“This is What Happens…”

Except that this was no shark attack, and it wasn’t a boating accident or Jack the Ripper. This is what happens when an entire political party decides that it will never give an elected official the minimal bi-partisan support required to make our three Branch system work, and will ignore, breach or distort basic, core essential democratic principles and traditions to destroy him for as long as it takes.

That arm belongs to Lady Liberty.

Yesterday, two of the terrible consequences of the Democratic mania to destroy Donald Trump, first as President, then as ex-President and Presidential candidate, became especially vivid. Let me say, because if I don’t blow my metaphorical horn no one else will, that Ethics Alarms warned about all of this, tirelessly and repetitiously.
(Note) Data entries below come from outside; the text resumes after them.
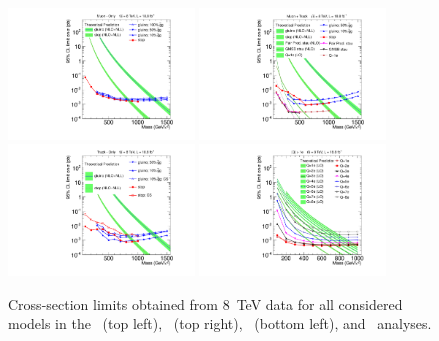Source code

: \begin{figure}
\centering
  \includegraphics[clip=true, trim=0.0cm 0cm 2.8cm 0cm, width=0.44\textwidth]{figures/muonly/MOExclusionLog}
  \includegraphics[clip=true, trim=0.0cm 0cm 2.8cm 0cm, width=0.44\textwidth]{figures/tkmu/MuExclusionLog} \\
  \includegraphics[clip=true, trim=0.0cm 0cm 2.8cm 0cm, width=0.44\textwidth]{figures/tkonly/TkExclusionLog}
  \includegraphics[clip=true, trim=0.0cm 0cm 2.8cm 0cm, width=0.44\textwidth]{figures/multi/HQExclusionLog}
\caption[Cross-section limits obtained from 8~TeV data for all considered models in the analyses]
{Cross-section limits obtained from 8~TeV data for all considered models in the \muononly\ (top left), \tktof\ (top right), \tkonly\ (bottom left), and \multi\ analyses.}
    \label{fig:Exclusion}
\end{figure}

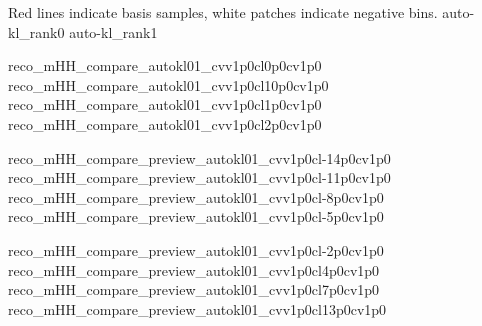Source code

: 


{Red lines indicate basis samples, white patches indicate negative bins.}
{auto-kl_rank0}
{auto-kl_rank1}

{reco_mHH_compare_autokl01_cvv1p0cl0p0cv1p0}
{reco_mHH_compare_autokl01_cvv1p0cl10p0cv1p0}
{reco_mHH_compare_autokl01_cvv1p0cl1p0cv1p0}
{reco_mHH_compare_autokl01_cvv1p0cl2p0cv1p0}

{reco_mHH_compare_preview_autokl01_cvv1p0cl-14p0cv1p0}
{reco_mHH_compare_preview_autokl01_cvv1p0cl-11p0cv1p0}
{reco_mHH_compare_preview_autokl01_cvv1p0cl-8p0cv1p0}
{reco_mHH_compare_preview_autokl01_cvv1p0cl-5p0cv1p0}

{reco_mHH_compare_preview_autokl01_cvv1p0cl-2p0cv1p0}
{reco_mHH_compare_preview_autokl01_cvv1p0cl4p0cv1p0}
{reco_mHH_compare_preview_autokl01_cvv1p0cl7p0cv1p0}
{reco_mHH_compare_preview_autokl01_cvv1p0cl13p0cv1p0}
WordPress shows me the 10 tags I have used most frequently since Ethics Alarms began in 2009. Nine are what you would expect on an ethics blog: fairness, ethics, responsibility, integrity, trust, respect, hypocrisy, honesty…and the 2016 Post Election Train Wreck. That tag originated in 2016 when Ethics Alarms first blew the metaphorical whistle on the Democrats’ (along with “the resistance” and the news media) destructive, divisive, unprecedented and totalitarian-tending reaction to the (greatly deserved) loss by Hillary Clinton in a presidential race they thought was a sure thing. I have said repeatedly that the 2016 Post-election Ethics Train Wreck is the most serious and important ethics story in the 21st Century, and one of the five or so worst in our nation’s history. We survived the others, but were lucky. There is a substantial chance that this time, our luck will run out.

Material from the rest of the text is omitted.